━━ Data shown

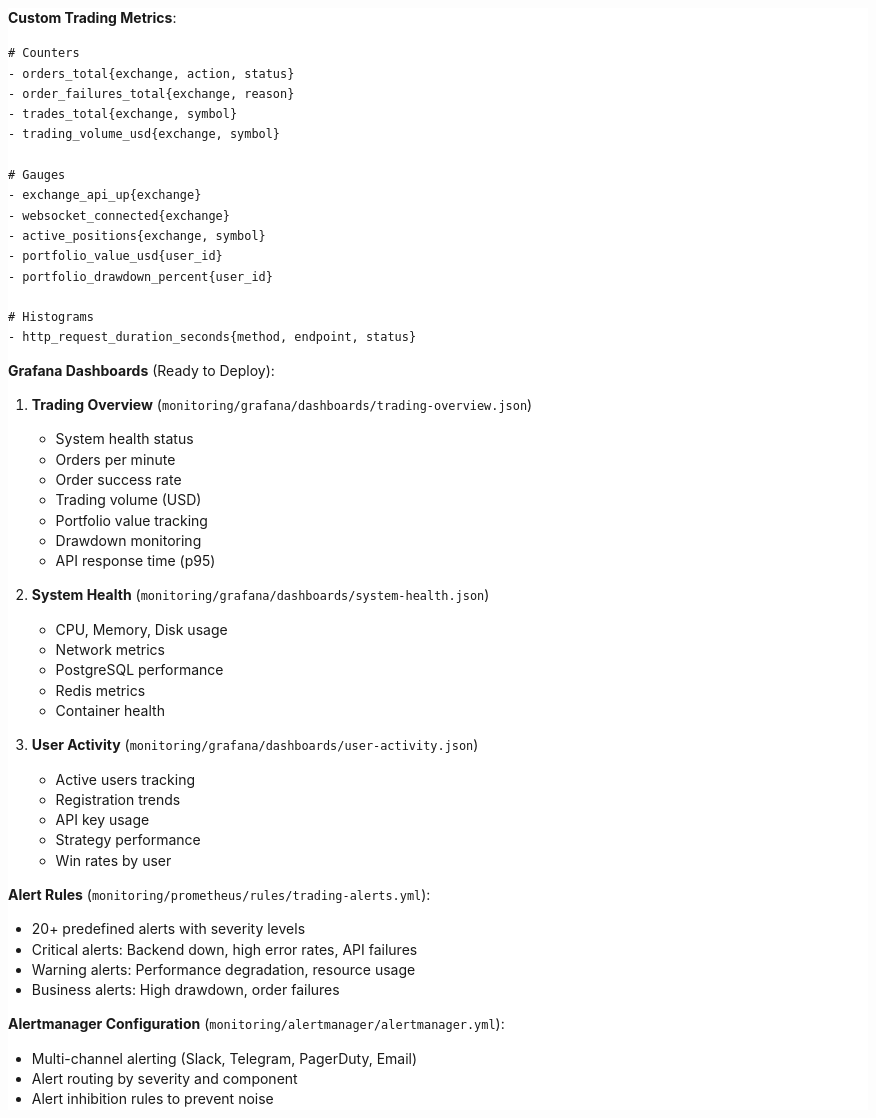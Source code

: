 **Custom Trading Metrics**:
```
# Counters
- orders_total{exchange, action, status}
- order_failures_total{exchange, reason}
- trades_total{exchange, symbol}
- trading_volume_usd{exchange, symbol}

# Gauges
- exchange_api_up{exchange}
- websocket_connected{exchange}
- active_positions{exchange, symbol}
- portfolio_value_usd{user_id}
- portfolio_drawdown_percent{user_id}

# Histograms
- http_request_duration_seconds{method, endpoint, status}
```

**Grafana Dashboards** (Ready to Deploy):
1. **Trading Overview** (`monitoring/grafana/dashboards/trading-overview.json`)
   - System health status
   - Orders per minute
   - Order success rate
   - Trading volume (USD)
   - Portfolio value tracking
   - Drawdown monitoring
   - API response time (p95)

2. **System Health** (`monitoring/grafana/dashboards/system-health.json`)
   - CPU, Memory, Disk usage
   - Network metrics
   - PostgreSQL performance
   - Redis metrics
   - Container health

3. **User Activity** (`monitoring/grafana/dashboards/user-activity.json`)
   - Active users tracking
   - Registration trends
   - API key usage
   - Strategy performance
   - Win rates by user

**Alert Rules** (`monitoring/prometheus/rules/trading-alerts.yml`):
- 20+ predefined alerts with severity levels
- Critical alerts: Backend down, high error rates, API failures
- Warning alerts: Performance degradation, resource usage
- Business alerts: High drawdown, order failures

**Alertmanager Configuration** (`monitoring/alertmanager/alertmanager.yml`):
- Multi-channel alerting (Slack, Telegram, PagerDuty, Email)
- Alert routing by severity and component
- Alert inhibition rules to prevent noise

━━━━

- [Assigned task]: All lines from the one containing "Dashboards** (Ready to" through the end of the listing above are to be restated word for word, and no others.

- [Completed task]:
**Grafana Dashboards** (Ready to Deploy):
1. **Trading Overview** (`monitoring/grafana/dashboards/trading-overview.json`)
   - System health status
   - Orders per minute
   - Order success rate
   - Trading volume (USD)
   - Portfolio value tracking
   - Drawdown monitoring
   - API response time (p95)

2. **System Health** (`monitoring/grafana/dashboards/system-health.json`)
   - CPU, Memory, Disk usage
   - Network metrics
   - PostgreSQL performance
   - Redis metrics
   - Container health

3. **User Activity** (`monitoring/grafana/dashboards/user-activity.json`)
   - Active users tracking
   - Registration trends
   - API key usage
   - Strategy performance
   - Win rates by user

**Alert Rules** (`monitoring/prometheus/rules/trading-alerts.yml`):
- 20+ predefined alerts with severity levels
- Critical alerts: Backend down, high error rates, API failures
- Warning alerts: Performance degradation, resource usage
- Business alerts: High drawdown, order failures

**Alertmanager Configuration** (`monitoring/alertmanager/alertmanager.yml`):
- Multi-channel alerting (Slack, Telegram, PagerDuty, Email)
- Alert routing by severity and component
- Alert inhibition rules to prevent noise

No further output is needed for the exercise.